(Source texts of formatted documents)
────────────────

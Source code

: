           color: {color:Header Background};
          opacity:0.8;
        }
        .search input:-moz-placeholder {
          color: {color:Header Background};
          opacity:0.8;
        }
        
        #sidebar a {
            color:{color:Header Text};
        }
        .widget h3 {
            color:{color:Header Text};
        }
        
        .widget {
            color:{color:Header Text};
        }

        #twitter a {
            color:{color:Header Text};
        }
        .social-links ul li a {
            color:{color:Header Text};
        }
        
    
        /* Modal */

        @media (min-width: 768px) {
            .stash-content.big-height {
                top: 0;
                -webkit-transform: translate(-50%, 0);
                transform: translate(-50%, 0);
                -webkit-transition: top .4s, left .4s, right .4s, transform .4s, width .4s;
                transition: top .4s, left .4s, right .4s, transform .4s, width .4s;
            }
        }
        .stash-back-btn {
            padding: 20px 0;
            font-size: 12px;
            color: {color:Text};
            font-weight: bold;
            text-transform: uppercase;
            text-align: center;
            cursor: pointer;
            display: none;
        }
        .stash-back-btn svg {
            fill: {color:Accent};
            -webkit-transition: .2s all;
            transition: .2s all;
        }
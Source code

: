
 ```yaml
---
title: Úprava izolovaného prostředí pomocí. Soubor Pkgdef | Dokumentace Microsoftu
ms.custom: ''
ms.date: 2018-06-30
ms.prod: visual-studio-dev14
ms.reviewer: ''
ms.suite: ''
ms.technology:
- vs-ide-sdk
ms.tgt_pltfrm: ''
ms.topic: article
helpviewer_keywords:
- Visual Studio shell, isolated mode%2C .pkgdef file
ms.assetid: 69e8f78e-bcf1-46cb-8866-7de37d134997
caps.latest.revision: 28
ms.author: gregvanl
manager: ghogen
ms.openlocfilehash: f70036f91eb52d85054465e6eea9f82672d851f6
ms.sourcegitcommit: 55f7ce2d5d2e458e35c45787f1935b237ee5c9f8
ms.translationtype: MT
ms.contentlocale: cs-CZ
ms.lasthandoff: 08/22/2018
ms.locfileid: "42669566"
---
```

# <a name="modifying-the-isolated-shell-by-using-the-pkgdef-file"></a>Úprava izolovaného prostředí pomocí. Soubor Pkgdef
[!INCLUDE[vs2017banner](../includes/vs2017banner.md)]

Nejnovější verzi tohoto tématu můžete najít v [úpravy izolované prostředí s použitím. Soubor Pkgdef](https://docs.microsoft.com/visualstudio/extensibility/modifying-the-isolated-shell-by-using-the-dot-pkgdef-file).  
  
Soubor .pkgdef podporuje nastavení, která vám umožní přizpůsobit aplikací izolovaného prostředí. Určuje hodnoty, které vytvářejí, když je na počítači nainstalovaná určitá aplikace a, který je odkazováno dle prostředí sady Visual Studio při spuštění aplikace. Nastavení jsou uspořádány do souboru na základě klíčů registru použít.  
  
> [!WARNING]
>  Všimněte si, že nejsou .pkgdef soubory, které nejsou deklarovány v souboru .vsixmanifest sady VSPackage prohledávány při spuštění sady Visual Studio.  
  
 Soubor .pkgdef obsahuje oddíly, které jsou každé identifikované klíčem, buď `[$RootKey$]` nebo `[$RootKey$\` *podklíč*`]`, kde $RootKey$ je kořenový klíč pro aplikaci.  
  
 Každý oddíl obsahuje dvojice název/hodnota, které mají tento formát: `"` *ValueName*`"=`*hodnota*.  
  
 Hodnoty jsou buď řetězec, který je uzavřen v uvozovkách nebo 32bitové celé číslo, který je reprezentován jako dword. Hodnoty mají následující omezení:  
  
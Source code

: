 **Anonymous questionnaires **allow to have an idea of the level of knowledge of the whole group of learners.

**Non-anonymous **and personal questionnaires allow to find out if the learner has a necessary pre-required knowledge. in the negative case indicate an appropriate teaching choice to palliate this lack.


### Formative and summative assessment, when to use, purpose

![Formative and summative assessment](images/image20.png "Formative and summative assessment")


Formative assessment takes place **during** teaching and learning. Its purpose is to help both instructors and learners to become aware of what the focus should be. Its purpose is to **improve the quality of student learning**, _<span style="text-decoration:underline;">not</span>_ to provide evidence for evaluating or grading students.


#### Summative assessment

────────────────

**Aim of the exercise**
Send back the lines of the records word for word, from the very first through the line containing "-webkit-transform: translate(-50%, 0);".

**Problem solution**
Source code

:           color: {color:Header Background};
          opacity:0.8;
        }
        .search input:-moz-placeholder {
          color: {color:Header Background};
          opacity:0.8;
        }
        
        #sidebar a {
            color:{color:Header Text};
        }
        .widget h3 {
            color:{color:Header Text};
        }
        
        .widget {
            color:{color:Header Text};
        }

        #twitter a {
            color:{color:Header Text};
        }
        .social-links ul li a {
            color:{color:Header Text};
        }
        
    
        /* Modal */

        @media (min-width: 768px) {
            .stash-content.big-height {
                top: 0;
                -webkit-transform: translate(-50%, 0);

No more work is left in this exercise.